» Your assignment: Copy, exactly and without additions, every line in the records below from the one holding "Including CSDI, ADS, Algorithm" through the one holding "## Anotações", both ends included.

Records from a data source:
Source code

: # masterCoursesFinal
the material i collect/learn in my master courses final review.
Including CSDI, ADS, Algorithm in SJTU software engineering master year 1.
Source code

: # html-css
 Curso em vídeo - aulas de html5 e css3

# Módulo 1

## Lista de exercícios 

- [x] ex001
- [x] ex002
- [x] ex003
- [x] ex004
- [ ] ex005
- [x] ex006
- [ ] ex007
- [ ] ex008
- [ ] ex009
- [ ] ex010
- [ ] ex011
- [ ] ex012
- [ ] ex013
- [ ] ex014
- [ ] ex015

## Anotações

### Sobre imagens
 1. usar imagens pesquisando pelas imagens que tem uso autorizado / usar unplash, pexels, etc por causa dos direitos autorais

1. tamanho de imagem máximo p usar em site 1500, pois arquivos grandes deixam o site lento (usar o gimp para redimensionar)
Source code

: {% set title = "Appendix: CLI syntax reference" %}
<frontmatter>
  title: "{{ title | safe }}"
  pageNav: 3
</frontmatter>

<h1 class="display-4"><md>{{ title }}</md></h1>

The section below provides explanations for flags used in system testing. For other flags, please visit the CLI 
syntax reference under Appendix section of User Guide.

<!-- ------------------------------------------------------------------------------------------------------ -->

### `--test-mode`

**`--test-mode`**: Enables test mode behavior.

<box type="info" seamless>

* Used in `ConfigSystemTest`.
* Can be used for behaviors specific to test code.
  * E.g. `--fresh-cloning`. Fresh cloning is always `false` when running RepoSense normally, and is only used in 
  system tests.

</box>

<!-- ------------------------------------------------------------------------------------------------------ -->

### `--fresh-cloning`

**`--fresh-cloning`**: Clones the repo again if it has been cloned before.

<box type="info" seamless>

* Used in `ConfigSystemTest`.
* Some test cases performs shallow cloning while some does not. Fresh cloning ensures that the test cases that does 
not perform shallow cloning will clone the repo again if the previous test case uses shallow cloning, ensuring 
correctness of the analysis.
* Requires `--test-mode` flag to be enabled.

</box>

...

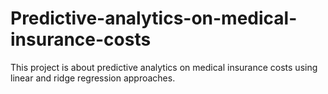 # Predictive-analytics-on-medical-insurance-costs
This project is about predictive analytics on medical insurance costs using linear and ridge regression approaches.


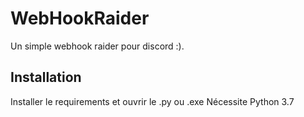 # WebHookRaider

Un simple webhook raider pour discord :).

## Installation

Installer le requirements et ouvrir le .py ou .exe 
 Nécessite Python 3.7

» Answer section:
Including CSDI, ADS, Algorithm in SJTU software engineering master year 1.
Source code

: # html-css
 Curso em vídeo - aulas de html5 e css3

# Módulo 1

## Lista de exercícios 

- [x] ex001
- [x] ex002
- [x] ex003
- [x] ex004
- [ ] ex005
- [x] ex006
- [ ] ex007
- [ ] ex008
- [ ] ex009
- [ ] ex010
- [ ] ex011
- [ ] ex012
- [ ] ex013
- [ ] ex014
- [ ] ex015

## Anotações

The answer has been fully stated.